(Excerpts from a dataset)
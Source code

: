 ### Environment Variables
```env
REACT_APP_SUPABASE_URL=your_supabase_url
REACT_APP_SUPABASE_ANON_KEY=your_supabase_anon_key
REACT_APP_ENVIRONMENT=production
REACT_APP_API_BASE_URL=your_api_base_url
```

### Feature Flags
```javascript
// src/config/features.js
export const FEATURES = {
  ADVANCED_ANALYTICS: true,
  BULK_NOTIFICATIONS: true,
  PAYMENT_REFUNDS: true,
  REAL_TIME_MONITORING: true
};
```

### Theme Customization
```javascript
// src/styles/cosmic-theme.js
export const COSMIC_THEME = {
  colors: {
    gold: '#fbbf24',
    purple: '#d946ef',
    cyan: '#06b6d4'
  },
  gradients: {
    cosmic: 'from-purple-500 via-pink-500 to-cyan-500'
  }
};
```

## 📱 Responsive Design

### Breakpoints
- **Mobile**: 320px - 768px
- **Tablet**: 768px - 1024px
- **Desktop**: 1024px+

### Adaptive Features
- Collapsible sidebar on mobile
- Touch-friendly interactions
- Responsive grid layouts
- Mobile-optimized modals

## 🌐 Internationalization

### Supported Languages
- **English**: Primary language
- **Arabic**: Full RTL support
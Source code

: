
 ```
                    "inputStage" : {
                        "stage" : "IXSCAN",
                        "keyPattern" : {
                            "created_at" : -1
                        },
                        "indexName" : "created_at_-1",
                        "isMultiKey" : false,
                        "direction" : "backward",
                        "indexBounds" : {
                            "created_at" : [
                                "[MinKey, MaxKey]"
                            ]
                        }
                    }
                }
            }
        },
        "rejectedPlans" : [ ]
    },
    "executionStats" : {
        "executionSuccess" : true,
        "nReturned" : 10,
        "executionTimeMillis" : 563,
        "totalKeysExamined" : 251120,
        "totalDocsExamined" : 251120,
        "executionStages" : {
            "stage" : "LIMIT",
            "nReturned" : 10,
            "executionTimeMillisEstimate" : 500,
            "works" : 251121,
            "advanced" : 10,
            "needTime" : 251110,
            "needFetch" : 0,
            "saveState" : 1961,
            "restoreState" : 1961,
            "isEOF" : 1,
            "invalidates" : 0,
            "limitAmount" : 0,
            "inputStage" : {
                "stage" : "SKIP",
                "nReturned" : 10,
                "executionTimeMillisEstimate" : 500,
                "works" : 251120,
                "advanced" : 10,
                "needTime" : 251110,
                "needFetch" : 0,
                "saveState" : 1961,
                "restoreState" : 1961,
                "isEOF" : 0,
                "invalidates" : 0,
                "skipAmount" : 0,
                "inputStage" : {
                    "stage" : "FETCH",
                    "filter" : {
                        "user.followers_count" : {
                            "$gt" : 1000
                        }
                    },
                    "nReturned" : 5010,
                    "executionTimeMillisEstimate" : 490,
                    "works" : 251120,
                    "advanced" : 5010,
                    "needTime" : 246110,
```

Exercise details » Where in the records does the string "needTime" appear? Copy every line that has it.

Task output »
            "needTime" : 251110,
                "needTime" : 251110,
                    "needTime" : 246110,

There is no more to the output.